◆ The problem
The lines to retype are the one with "See also the" and all that follow it to the end of the entries below; copy them exactly and nothing else.

(Source texts of formatted documents)
┄┄┄┄┄┄┄┄┄┄

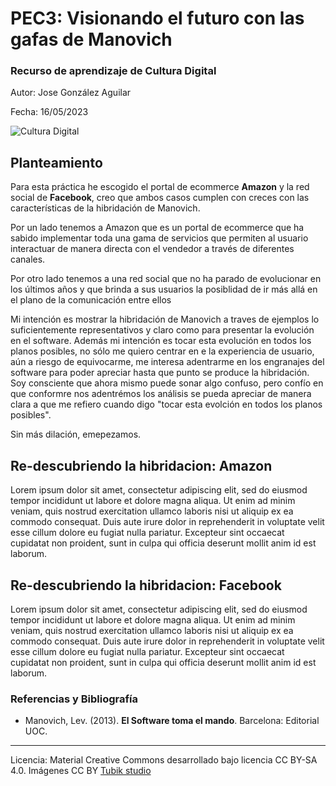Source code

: # PEC3: Visionando el futuro con las gafas de Manovich 

### Recurso de aprendizaje de Cultura Digital 


Autor: Jose González Aguilar


Fecha: 16/05/2023

![Cultura Digital](https://p1.pxfuel.com/preview/817/193/279/eye-information-technology-digital.jpg) 


## Planteamiento

Para esta práctica he escogido el portal de ecommerce <b>Amazon</b> y la red social de <b>Facebook</b>, creo que ambos casos cumplen con creces con las características de la hibridación de Manovich. 


Por un lado tenemos a Amazon que es un portal de ecommerce que ha sabido implementar toda una gama de servicios que permiten al usuario interactuar de manera directa con el vendedor  a través de diferentes canales.

Por otro lado tenemos a una red social que no ha parado de evolucionar en los últimos años y que brinda a sus usuarios la posiblidad de ir más allá en el plano de la comunicación entre ellos

Mi intención es mostrar la hibridación de Manovich a traves de ejemplos lo suficientemente representativos y claro como para presentar la evolución en el software. Además mi intención es tocar esta evolución en todos los planos posibles, no sólo me quiero centrar en e la experiencia de usuario, aún a riesgo de equivocarme, me interesa adentrarme en los engranajes del software para poder apreciar hasta que punto se produce la hibridación. Soy consciente que ahora mismo puede sonar algo confuso, pero confío en que conformre nos adentrémos los análisis se pueda apreciar de manera clara a que me refiero cuando digo "tocar esta evolción en todos los planos posibles". 

Sin más dilación, emepezamos.


## Re-descubriendo la hibridacion: Amazon

Lorem ipsum dolor sit amet, consectetur adipiscing elit, sed do eiusmod tempor incididunt ut labore et dolore magna aliqua. Ut enim ad minim veniam, quis nostrud exercitation ullamco laboris nisi ut aliquip ex ea commodo consequat. Duis aute irure dolor in reprehenderit in voluptate velit esse cillum dolore eu fugiat nulla pariatur. Excepteur sint occaecat cupidatat non proident, sunt in culpa qui officia deserunt mollit anim id est laborum.



## Re-descubriendo la hibridacion: Facebook

Lorem ipsum dolor sit amet, consectetur adipiscing elit, sed do eiusmod tempor incididunt ut labore et dolore magna aliqua. Ut enim ad minim veniam, quis nostrud exercitation ullamco laboris nisi ut aliquip ex ea commodo consequat. Duis aute irure dolor in reprehenderit in voluptate velit esse cillum dolore eu fugiat nulla pariatur. Excepteur sint occaecat cupidatat non proident, sunt in culpa qui officia deserunt mollit anim id est laborum.


### Referencias y Bibliografía

* Manovich, Lev. (2013). **El Software toma el mando**. Barcelona: Editorial UOC. 


----

Licencia: Material Creative Commons desarrollado bajo licencia CC BY-SA 4.0. Imágenes CC BY [Tubik studio](https://blog.tubikstudio.com/how-to-create-original-flat-illustrations-designers-tips/) 
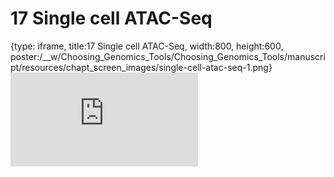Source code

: # 17 Single cell ATAC-Seq
 
{type: iframe, title:17 Single cell ATAC-Seq, width:800, height:600, poster:/__w/Choosing_Genomics_Tools/Choosing_Genomics_Tools/manuscript/resources/chapt_screen_images/single-cell-atac-seq-1.png}
![](https://hutchdatascience.org/Choosing_Genomics_Tools/single-cell-atac-seq-1.html)
 

 
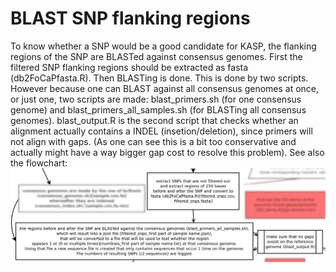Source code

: # BLAST SNP flanking regions

To know whether a SNP would be a good candidate for KASP, the flanking regions of the SNP are BLASTed against consensus genomes. First the filtered SNP flanking regions should be extracted as fasta (db2FoCaPfasta.R). Then BLASTing is done. This is done by two scripts. However because one can BLAST against all consensus genomes at once, or just one, two scripts are made: blast_primers.sh (for one consensus genome) and blast_primers_all_samples.sh (for BLASTing all consensus genomes). blast_output.R is the second script that checks whether an alignment actually contains a INDEL (insetion/deletion), since primers will not align with gaps. (As one can see this is a bit too conservative and actually might have a way bigger gap cost to resolve this problem).
See also the flowchart:
![flowchart](../../doc/flowchart/blastSNPs.png?raw=true)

┄┄┄┄┄┄┄┄┄┄

◆ Your response
See also the flowchart:
![flowchart](../../doc/flowchart/blastSNPs.png?raw=true)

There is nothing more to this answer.